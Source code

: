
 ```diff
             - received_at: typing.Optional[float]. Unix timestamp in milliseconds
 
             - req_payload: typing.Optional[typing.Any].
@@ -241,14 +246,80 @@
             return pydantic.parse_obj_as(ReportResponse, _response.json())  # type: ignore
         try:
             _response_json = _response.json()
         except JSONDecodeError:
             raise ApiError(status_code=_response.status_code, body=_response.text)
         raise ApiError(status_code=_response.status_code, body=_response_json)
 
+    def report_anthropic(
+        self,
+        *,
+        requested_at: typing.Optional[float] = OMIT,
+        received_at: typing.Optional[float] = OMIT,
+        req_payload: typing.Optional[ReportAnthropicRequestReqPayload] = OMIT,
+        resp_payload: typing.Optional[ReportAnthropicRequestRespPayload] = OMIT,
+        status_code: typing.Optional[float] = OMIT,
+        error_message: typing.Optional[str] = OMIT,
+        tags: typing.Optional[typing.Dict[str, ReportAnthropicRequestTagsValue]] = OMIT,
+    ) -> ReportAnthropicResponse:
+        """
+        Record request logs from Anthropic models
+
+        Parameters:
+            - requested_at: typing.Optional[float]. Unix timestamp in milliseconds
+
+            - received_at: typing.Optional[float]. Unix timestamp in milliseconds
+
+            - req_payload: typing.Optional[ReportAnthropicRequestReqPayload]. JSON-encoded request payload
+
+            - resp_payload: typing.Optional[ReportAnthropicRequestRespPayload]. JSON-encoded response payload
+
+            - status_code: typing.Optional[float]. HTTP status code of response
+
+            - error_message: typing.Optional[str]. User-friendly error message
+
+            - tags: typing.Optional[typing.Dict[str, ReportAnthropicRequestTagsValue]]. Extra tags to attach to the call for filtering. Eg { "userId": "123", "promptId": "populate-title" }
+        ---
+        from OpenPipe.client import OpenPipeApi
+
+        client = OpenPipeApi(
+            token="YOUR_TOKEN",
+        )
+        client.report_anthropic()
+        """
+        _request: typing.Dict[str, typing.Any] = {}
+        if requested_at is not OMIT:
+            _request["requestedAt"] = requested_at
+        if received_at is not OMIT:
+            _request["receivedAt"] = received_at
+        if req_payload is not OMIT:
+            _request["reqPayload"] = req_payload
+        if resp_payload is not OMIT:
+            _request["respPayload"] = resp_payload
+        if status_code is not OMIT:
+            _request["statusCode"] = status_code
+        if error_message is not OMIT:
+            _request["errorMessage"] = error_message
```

__What the task requires__: Your answer should be a single number: the count of lines in the entries that contain "ReportAnthropicRequestReqPayload".

__Written response__: 2